Я останавливаюсь. Начинаю еще раз.
— Это очень… как это… суетливо — у вас есть такое слово «суетливо», да? Будто мышка бегает… это неправильно, это очень нервно слушать.
— Урок кончается. Я свободна, а времени всего три часа дня. Джонни еще не ушла, убирает квартиру. Я оставила ей твой бархатный костюм отнести в чистку, ты о нем забыла. Я бреду домой. Вот ресторан, в который ты тогда входила… стройка… удары пневматического молота отдаются у меня в мозгу… какое мучение весь этот шум, эти люди… В витрине антикварного магазина я вижу свое отражение: бледное, нежное лицо, нежное, как тело живущего в раковине моллюска. Бр-р, какие омерзительные существа живут иногда в раковинах! Я должна позвонить тебе, мама, вызвать тебя домой. Должна позвонить в полицию. Разыскать людей, с которыми в последнее время бывала Миранда… но даже если я и слышала их имена когда-то, сейчас мне их не вспомнить, и, значит, сделать я ничего не могу. Я беспомощна.

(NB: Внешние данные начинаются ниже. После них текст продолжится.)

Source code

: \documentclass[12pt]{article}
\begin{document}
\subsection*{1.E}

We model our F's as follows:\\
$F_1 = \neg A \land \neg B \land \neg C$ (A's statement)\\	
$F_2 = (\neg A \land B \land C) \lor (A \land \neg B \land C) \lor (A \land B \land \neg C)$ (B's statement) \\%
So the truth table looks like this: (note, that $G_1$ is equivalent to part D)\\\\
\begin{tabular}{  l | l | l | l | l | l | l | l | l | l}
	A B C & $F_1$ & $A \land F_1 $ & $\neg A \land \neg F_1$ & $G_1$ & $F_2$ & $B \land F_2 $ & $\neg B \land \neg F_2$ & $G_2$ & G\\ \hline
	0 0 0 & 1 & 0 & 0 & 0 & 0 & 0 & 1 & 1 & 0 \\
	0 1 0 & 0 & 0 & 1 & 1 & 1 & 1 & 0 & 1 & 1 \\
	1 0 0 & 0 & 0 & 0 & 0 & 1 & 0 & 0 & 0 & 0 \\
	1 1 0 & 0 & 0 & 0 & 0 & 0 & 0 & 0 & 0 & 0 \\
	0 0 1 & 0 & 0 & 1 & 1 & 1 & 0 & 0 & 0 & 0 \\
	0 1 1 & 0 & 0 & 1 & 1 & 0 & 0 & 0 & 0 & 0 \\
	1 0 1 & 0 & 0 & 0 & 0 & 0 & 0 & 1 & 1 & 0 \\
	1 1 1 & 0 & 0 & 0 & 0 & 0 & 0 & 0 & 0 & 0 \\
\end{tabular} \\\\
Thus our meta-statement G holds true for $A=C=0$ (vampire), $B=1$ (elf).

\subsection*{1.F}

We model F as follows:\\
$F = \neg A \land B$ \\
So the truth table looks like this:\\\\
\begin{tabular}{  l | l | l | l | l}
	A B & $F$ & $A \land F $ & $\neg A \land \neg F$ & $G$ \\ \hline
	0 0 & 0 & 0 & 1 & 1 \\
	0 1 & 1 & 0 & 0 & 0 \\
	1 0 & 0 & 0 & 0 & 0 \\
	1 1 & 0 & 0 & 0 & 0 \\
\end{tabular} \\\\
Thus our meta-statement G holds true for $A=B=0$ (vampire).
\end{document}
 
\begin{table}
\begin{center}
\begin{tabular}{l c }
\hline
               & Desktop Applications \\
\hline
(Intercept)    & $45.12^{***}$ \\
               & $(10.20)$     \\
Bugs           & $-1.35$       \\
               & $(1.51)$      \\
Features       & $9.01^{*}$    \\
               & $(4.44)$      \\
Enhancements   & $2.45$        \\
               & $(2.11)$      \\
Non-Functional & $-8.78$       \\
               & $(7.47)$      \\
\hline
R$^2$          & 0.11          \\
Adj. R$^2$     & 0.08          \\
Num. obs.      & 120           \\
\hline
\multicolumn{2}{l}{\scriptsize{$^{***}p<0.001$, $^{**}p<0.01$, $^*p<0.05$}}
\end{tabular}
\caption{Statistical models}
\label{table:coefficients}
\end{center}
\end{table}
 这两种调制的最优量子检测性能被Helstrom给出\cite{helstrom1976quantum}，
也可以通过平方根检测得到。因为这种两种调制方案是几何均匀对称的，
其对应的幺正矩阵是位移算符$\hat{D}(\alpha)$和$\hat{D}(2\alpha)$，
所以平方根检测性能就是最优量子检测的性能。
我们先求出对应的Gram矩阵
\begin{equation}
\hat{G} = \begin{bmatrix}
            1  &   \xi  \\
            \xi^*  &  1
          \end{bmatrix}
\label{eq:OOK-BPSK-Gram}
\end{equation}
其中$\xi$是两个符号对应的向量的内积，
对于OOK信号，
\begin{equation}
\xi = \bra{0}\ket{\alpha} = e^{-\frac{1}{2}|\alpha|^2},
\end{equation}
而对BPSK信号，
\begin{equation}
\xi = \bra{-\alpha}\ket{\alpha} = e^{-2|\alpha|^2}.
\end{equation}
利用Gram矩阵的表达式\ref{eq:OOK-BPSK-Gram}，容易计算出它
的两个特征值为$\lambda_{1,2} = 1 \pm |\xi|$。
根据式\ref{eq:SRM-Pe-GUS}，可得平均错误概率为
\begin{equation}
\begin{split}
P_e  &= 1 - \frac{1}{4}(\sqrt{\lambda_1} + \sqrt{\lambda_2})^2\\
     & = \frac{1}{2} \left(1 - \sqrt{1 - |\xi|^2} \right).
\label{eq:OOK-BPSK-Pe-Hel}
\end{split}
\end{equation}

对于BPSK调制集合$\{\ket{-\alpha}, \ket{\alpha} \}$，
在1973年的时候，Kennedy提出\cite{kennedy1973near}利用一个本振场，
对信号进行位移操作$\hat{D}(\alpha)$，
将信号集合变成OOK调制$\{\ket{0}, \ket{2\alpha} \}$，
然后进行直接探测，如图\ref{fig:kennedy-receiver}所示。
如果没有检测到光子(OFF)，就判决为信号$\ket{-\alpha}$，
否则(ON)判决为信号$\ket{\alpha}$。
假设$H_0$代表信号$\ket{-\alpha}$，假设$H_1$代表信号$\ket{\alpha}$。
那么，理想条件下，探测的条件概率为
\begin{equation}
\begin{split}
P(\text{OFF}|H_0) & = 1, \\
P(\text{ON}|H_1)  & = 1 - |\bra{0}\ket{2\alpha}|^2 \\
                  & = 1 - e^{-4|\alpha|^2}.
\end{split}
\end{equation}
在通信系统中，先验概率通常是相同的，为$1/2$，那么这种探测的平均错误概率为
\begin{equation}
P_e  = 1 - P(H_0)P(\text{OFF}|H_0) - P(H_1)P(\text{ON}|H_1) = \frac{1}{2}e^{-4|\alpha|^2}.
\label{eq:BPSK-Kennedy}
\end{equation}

Из дорогого ресторана несутся запахи — чеснок, бараний жир. Я сегодня забыла поесть, после китайского рагу, которым мы вчера ужинали (его принесли в прорвавшемся пакете), у меня не было во рту ни крошки. Матери наших подруг всегда старались накормить нас, их пугала наша плоская грудь и худые ноги. Матери наших подруг всегда-всегда старались накормить и их, своих дочерей. Наверное, это естественно, чтобы матери хотелось накормить своих дочерей. Но в нашем доме почти никогда ничего не готовят. Тебе некогда. В нашей огромной безобразной кухне, по которой беспрепятственно гуляют сквозняки, можно найти лишь вчерашнюю кашу из концентратов, прокисшее молоко, подгоревшие гренки, — мы соскребаем с них черноту прямо в раковину. При всех твоих миллионах мы никогда не могли купить приличного тостера. Тебе некогда подумать о новом холодильнике, о новой плите, мы живем в нашем продуваемом ветрами аристократическом жилище среди старого, безобразного хлама, и это дает нам право обмениваться горестно-сочувственными репликам с женами миллионеров, с которыми мы встречаемся в судорожно дергающемся лифте, жаловаться на владельца дома, качать головой. Бедные жители Нью-Йорка, жертвы вечных домовладельцев, мы так беспомощны в наших норковых и леопардовых манто, мы придавлены прокопченным небом, оглушены воем сирен… «Больше я нигде не могу жить», — всегда говорила ты о нашей квартире своим звучным, властным голосом. Никто тебе не возражал.